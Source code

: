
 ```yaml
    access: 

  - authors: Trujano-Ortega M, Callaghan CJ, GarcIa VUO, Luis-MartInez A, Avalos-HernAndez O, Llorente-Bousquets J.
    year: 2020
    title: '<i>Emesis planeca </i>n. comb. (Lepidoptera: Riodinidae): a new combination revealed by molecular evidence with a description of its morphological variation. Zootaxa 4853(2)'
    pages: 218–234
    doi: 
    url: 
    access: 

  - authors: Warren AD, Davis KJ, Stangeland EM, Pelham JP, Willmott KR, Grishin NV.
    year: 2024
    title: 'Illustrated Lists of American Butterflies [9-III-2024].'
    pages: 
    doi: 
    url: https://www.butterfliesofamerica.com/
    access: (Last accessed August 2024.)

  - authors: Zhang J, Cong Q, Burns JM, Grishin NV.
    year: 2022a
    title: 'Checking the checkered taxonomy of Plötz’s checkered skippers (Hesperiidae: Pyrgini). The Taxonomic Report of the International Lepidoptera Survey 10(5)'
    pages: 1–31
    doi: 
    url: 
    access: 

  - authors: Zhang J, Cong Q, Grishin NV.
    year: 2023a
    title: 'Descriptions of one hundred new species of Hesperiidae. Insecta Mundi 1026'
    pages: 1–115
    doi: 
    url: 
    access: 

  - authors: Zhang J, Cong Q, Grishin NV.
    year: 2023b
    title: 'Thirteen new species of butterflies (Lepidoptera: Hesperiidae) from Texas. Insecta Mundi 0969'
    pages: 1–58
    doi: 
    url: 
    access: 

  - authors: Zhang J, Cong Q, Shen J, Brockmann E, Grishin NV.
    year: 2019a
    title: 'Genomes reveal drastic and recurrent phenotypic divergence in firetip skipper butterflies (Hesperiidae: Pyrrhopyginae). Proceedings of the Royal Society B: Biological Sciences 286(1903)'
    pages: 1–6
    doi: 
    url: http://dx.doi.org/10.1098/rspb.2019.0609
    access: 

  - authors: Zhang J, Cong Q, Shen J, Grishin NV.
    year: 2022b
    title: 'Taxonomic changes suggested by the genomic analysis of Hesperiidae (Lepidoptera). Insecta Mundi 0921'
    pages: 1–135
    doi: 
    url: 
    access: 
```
• • • •
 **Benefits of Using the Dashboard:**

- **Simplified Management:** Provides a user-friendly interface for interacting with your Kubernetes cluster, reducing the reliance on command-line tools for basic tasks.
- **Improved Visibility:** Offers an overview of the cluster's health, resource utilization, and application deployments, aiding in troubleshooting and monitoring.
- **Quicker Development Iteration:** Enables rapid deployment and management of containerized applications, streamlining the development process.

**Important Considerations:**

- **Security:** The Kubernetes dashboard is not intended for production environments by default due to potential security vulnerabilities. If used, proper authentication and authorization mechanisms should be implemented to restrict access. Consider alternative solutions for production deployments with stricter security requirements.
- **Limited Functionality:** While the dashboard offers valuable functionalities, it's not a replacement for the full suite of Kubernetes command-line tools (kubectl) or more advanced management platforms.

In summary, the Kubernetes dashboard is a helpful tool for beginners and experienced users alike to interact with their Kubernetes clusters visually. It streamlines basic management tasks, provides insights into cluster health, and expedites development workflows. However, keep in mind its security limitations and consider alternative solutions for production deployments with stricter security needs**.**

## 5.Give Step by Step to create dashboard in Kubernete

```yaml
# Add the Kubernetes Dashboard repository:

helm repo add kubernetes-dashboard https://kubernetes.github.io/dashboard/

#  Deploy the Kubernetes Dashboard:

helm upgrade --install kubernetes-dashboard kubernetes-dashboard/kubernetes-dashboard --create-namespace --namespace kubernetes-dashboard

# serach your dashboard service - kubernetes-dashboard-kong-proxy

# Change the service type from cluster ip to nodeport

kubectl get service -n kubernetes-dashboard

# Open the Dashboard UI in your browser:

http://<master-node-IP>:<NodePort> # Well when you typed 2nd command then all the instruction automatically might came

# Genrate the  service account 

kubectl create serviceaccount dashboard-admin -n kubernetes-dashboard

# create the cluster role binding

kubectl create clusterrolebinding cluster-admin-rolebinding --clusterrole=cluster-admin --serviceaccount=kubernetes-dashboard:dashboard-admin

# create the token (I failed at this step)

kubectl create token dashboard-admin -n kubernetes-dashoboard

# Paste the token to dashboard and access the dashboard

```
• • • •
▶ Prompt: Check the data for lines with "your" and give only their number.

▶ Output of the task: 3